[[ RECORDS FOR THIS TASK open ]]

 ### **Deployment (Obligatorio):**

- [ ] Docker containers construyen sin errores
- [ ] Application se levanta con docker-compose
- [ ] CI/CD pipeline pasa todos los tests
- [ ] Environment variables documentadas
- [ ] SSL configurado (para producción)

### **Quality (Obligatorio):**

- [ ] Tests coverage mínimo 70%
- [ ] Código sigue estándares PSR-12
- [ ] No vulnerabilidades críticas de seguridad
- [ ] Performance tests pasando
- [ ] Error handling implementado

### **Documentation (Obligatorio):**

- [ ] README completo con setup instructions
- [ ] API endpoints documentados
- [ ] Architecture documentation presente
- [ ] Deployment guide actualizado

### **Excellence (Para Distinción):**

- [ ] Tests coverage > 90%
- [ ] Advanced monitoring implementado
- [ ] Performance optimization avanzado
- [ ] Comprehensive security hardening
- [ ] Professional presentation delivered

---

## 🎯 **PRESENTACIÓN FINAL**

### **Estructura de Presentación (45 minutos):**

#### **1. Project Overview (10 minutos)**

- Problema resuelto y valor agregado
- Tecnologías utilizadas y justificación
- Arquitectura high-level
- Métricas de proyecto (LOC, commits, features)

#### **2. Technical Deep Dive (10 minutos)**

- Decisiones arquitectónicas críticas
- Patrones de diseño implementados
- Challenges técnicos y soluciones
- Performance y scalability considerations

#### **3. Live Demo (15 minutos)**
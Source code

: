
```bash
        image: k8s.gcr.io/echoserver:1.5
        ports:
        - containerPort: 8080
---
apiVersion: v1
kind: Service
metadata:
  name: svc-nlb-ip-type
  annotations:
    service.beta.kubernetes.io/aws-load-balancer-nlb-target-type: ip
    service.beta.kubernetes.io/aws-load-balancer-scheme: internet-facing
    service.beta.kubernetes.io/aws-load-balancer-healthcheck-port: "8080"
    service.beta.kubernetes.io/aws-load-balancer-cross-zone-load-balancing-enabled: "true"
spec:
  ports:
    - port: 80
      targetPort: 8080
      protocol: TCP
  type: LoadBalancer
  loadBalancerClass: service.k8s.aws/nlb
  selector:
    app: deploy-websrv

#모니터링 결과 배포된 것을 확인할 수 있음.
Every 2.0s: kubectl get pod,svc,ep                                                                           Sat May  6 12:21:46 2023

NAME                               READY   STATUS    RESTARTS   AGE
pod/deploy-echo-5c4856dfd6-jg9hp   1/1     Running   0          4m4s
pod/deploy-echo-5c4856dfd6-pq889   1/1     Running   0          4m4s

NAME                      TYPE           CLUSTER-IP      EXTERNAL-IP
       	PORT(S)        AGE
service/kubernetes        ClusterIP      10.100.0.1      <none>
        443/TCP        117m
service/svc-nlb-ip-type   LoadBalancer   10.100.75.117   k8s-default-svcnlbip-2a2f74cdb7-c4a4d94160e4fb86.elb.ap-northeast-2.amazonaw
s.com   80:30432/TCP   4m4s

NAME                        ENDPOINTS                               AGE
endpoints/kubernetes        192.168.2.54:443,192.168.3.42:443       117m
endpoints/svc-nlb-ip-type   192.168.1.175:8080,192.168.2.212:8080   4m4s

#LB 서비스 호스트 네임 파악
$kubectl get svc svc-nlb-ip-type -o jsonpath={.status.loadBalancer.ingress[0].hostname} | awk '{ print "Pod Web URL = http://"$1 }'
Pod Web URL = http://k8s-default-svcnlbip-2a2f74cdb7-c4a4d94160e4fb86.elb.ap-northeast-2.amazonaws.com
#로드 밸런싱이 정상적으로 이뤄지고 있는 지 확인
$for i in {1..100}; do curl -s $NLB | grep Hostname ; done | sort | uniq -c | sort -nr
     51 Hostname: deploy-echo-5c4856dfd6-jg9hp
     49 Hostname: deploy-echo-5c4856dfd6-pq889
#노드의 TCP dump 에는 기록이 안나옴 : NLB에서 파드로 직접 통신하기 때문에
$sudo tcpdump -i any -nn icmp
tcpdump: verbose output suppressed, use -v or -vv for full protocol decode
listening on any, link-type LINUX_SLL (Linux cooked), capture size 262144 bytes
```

[[ RECORDS FOR THIS TASK closed ]]

Collect every line with the string "default" from the records, and copy each.

▸ SOLUTION FOR THIS PROBLEM:
service/svc-nlb-ip-type   LoadBalancer   10.100.75.117   k8s-default-svcnlbip-2a2f74cdb7-c4a4d94160e4fb86.elb.ap-northeast-2.amazonaw
Pod Web URL = http://k8s-default-svcnlbip-2a2f74cdb7-c4a4d94160e4fb86.elb.ap-northeast-2.amazonaws.com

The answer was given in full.